• [Task directions]
Repeat the records in full, exactly.
** Supplied material follows **
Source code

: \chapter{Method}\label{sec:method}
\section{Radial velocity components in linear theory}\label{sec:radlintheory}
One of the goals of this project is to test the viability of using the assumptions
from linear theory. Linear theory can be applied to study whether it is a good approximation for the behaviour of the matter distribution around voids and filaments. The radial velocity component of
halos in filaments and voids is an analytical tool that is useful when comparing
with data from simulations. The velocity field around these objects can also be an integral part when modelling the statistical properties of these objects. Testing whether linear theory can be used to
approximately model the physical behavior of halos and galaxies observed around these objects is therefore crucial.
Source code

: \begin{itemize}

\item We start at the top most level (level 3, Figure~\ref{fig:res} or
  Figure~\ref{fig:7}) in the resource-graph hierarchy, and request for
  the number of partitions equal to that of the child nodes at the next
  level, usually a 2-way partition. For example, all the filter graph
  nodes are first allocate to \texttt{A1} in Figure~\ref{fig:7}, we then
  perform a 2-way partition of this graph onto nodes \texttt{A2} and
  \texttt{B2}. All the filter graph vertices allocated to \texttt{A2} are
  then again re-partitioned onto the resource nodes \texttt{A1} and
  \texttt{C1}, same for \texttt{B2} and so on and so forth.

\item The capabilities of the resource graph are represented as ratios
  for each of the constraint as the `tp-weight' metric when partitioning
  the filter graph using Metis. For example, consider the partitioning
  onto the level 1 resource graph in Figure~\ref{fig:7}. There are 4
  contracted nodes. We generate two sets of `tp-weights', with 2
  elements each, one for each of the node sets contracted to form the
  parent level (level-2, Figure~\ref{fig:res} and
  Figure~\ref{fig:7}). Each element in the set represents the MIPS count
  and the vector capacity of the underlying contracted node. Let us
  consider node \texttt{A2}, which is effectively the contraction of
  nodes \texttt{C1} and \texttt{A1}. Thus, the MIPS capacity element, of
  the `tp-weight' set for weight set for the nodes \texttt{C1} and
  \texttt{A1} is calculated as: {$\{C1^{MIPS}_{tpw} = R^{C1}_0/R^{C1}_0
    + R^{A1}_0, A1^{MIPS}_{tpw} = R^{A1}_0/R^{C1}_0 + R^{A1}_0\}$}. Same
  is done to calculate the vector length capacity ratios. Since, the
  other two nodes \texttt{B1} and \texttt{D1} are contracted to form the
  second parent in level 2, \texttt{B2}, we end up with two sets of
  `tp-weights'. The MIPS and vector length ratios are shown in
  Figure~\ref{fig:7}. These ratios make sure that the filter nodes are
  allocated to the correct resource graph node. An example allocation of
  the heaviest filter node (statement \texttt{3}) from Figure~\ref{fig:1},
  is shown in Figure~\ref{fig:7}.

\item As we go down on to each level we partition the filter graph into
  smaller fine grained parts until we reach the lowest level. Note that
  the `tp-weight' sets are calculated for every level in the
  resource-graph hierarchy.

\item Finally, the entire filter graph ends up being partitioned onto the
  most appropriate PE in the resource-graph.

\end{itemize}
** End of Supplied material **
• [Answer below]
Source code

: \chapter{Method}\label{sec:method}
\section{Radial velocity components in linear theory}\label{sec:radlintheory}
One of the goals of this project is to test the viability of using the assumptions
from linear theory. Linear theory can be applied to study whether it is a good approximation for the behaviour of the matter distribution around voids and filaments. The radial velocity component of
halos in filaments and voids is an analytical tool that is useful when comparing
with data from simulations. The velocity field around these objects can also be an integral part when modelling the statistical properties of these objects. Testing whether linear theory can be used to
approximately model the physical behavior of halos and galaxies observed around these objects is therefore crucial.
Source code

: \begin{itemize}

\item We start at the top most level (level 3, Figure~\ref{fig:res} or
  Figure~\ref{fig:7}) in the resource-graph hierarchy, and request for
  the number of partitions equal to that of the child nodes at the next
  level, usually a 2-way partition. For example, all the filter graph
  nodes are first allocate to \texttt{A1} in Figure~\ref{fig:7}, we then
  perform a 2-way partition of this graph onto nodes \texttt{A2} and
  \texttt{B2}. All the filter graph vertices allocated to \texttt{A2} are
  then again re-partitioned onto the resource nodes \texttt{A1} and
  \texttt{C1}, same for \texttt{B2} and so on and so forth.

\item The capabilities of the resource graph are represented as ratios
  for each of the constraint as the `tp-weight' metric when partitioning
  the filter graph using Metis. For example, consider the partitioning
  onto the level 1 resource graph in Figure~\ref{fig:7}. There are 4
  contracted nodes. We generate two sets of `tp-weights', with 2
  elements each, one for each of the node sets contracted to form the
  parent level (level-2, Figure~\ref{fig:res} and
  Figure~\ref{fig:7}). Each element in the set represents the MIPS count
  and the vector capacity of the underlying contracted node. Let us
  consider node \texttt{A2}, which is effectively the contraction of
  nodes \texttt{C1} and \texttt{A1}. Thus, the MIPS capacity element, of
  the `tp-weight' set for weight set for the nodes \texttt{C1} and
  \texttt{A1} is calculated as: {$\{C1^{MIPS}_{tpw} = R^{C1}_0/R^{C1}_0
    + R^{A1}_0, A1^{MIPS}_{tpw} = R^{A1}_0/R^{C1}_0 + R^{A1}_0\}$}. Same
  is done to calculate the vector length capacity ratios. Since, the
  other two nodes \texttt{B1} and \texttt{D1} are contracted to form the
  second parent in level 2, \texttt{B2}, we end up with two sets of
  `tp-weights'. The MIPS and vector length ratios are shown in
  Figure~\ref{fig:7}. These ratios make sure that the filter nodes are
  allocated to the correct resource graph node. An example allocation of
  the heaviest filter node (statement \texttt{3}) from Figure~\ref{fig:1},
  is shown in Figure~\ref{fig:7}.

\item As we go down on to each level we partition the filter graph into
  smaller fine grained parts until we reach the lowest level. Note that
  the `tp-weight' sets are calculated for every level in the
  resource-graph hierarchy.

\item Finally, the entire filter graph ends up being partitioned onto the
  most appropriate PE in the resource-graph.

\end{itemize}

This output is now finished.